The data:
BEGIN

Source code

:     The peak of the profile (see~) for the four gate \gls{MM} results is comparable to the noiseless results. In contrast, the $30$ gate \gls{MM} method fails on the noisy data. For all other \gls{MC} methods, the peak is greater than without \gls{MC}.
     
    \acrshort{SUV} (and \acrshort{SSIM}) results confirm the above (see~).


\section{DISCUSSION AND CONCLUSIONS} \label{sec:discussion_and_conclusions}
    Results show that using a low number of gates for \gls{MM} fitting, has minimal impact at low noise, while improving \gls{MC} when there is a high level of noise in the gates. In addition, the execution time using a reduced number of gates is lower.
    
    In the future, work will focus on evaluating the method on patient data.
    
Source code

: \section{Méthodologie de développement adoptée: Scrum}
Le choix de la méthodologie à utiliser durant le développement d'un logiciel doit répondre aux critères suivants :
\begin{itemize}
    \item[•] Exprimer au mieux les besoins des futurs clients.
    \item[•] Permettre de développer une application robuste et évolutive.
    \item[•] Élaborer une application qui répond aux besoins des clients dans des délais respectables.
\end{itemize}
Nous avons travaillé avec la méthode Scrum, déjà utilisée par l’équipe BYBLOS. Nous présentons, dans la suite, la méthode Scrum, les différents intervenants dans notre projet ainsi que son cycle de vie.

END

Description of the task: Take every line from the records that holds "method" and copy it down.

Task result:
:     The peak of the profile (see~) for the four gate \gls{MM} results is comparable to the noiseless results. In contrast, the $30$ gate \gls{MM} method fails on the noisy data. For all other \gls{MC} methods, the peak is greater than without \gls{MC}.
    In the future, work will focus on evaluating the method on patient data.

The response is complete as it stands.